-- Opening Marker --
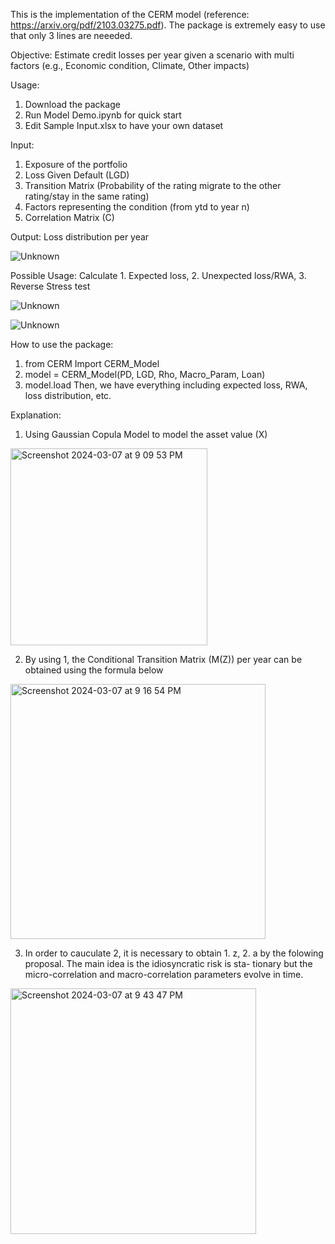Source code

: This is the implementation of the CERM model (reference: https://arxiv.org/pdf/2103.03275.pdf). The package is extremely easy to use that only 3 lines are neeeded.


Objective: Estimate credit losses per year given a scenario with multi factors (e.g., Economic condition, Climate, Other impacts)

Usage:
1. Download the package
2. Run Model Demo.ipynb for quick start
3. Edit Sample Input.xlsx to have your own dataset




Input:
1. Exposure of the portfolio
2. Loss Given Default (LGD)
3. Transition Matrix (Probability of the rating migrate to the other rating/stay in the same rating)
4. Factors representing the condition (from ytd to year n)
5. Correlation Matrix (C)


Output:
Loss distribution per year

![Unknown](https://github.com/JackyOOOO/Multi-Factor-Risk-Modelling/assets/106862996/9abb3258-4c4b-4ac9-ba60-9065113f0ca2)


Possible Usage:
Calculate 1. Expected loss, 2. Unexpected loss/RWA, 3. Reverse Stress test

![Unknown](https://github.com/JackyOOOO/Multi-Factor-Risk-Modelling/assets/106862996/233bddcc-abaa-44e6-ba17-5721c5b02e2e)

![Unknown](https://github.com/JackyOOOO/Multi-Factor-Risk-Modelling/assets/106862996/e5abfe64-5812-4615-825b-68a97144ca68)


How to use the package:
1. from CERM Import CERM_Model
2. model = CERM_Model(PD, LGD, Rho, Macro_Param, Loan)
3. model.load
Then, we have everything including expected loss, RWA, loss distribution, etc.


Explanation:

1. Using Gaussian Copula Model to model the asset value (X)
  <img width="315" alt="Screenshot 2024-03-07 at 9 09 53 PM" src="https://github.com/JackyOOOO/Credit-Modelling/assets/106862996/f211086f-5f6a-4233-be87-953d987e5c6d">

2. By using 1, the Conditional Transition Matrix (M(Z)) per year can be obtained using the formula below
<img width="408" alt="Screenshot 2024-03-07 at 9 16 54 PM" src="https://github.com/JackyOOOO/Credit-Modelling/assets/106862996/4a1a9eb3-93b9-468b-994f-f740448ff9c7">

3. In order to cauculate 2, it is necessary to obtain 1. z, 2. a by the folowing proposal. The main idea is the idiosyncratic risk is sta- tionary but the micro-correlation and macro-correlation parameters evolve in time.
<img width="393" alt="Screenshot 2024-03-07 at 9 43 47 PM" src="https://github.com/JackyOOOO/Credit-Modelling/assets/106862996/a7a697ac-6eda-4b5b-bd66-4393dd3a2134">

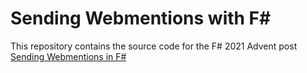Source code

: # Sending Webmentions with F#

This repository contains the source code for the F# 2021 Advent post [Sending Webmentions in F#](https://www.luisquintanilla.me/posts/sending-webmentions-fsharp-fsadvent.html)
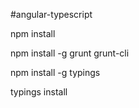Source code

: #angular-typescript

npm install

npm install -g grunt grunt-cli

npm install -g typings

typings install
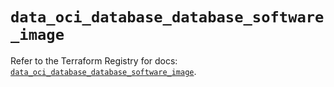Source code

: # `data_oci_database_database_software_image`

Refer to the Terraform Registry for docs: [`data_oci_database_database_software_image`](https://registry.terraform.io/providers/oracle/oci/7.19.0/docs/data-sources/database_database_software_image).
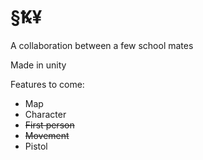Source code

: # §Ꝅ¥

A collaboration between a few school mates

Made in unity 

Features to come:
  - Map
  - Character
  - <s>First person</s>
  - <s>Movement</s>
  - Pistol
-- Closing Marker --
-- Opening Marker --
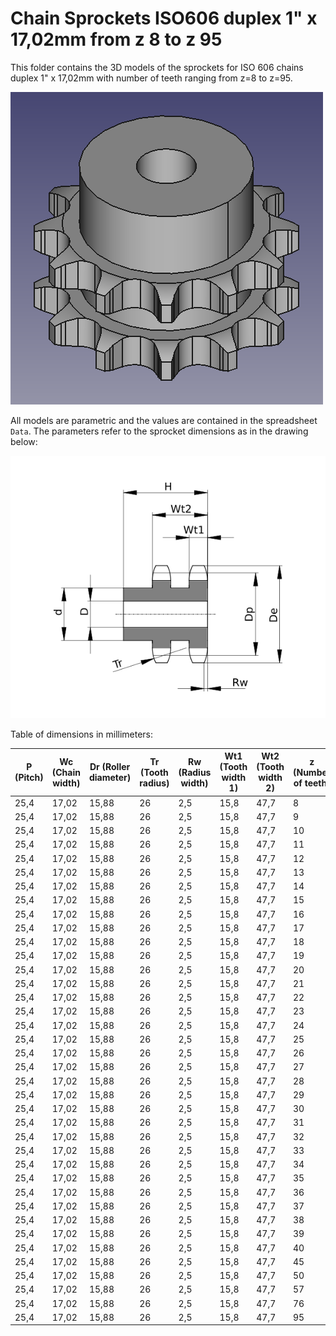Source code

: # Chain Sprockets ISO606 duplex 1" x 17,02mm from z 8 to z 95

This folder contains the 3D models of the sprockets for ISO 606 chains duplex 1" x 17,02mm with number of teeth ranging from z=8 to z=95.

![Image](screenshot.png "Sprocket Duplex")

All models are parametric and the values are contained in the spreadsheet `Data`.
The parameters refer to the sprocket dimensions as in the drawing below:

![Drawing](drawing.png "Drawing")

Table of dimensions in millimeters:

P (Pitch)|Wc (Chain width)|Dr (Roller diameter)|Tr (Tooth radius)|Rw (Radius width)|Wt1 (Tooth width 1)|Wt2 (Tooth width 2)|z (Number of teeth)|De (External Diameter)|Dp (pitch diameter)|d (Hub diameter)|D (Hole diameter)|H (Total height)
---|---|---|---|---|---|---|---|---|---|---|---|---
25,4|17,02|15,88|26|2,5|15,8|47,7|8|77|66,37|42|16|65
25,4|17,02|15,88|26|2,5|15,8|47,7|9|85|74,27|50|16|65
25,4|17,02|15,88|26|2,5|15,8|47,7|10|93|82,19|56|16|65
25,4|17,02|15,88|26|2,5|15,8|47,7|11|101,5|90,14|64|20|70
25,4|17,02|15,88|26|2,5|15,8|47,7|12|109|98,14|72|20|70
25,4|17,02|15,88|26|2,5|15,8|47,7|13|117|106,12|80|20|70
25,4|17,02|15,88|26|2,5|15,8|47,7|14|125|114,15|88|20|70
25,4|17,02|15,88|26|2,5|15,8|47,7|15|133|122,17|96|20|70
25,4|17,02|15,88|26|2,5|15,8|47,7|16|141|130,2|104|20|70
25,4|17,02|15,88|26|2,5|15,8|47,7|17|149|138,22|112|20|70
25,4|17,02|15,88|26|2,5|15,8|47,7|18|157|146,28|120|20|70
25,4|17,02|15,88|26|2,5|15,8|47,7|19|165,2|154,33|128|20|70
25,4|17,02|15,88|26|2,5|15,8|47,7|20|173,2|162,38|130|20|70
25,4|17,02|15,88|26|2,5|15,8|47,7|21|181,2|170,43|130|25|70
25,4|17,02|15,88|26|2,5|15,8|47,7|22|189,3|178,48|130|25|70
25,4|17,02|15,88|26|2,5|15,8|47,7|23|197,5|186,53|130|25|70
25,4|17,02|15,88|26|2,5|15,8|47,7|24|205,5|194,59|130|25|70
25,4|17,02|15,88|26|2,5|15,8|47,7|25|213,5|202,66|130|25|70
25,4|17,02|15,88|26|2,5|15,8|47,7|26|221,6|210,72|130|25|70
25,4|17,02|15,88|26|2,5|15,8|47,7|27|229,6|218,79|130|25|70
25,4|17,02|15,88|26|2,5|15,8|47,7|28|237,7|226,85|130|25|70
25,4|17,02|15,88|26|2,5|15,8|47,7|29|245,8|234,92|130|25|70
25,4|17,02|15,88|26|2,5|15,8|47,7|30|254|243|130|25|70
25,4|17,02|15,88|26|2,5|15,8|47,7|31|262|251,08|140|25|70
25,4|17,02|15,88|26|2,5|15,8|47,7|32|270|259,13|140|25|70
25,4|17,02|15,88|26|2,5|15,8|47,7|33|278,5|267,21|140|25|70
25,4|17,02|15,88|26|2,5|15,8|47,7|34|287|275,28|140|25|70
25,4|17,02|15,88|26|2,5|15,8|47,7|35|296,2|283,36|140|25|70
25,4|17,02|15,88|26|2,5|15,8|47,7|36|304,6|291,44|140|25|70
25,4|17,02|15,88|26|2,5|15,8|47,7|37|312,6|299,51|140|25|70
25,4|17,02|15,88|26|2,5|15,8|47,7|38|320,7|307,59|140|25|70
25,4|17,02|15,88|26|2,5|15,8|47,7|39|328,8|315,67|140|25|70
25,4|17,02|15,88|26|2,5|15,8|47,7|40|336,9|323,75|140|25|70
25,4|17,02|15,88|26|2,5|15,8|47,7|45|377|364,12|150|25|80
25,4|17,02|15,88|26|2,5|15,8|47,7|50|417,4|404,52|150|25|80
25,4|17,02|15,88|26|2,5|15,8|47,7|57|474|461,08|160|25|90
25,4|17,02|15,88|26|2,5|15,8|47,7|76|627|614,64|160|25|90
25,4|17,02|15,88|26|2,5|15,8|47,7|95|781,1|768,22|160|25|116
-- Closing Marker --
Work to be completed: If a line in the data above holds the string "package", copy it.

Solution:
: This is the implementation of the CERM model (reference: https://arxiv.org/pdf/2103.03275.pdf). The package is extremely easy to use that only 3 lines are neeeded.
1. Download the package
How to use the package:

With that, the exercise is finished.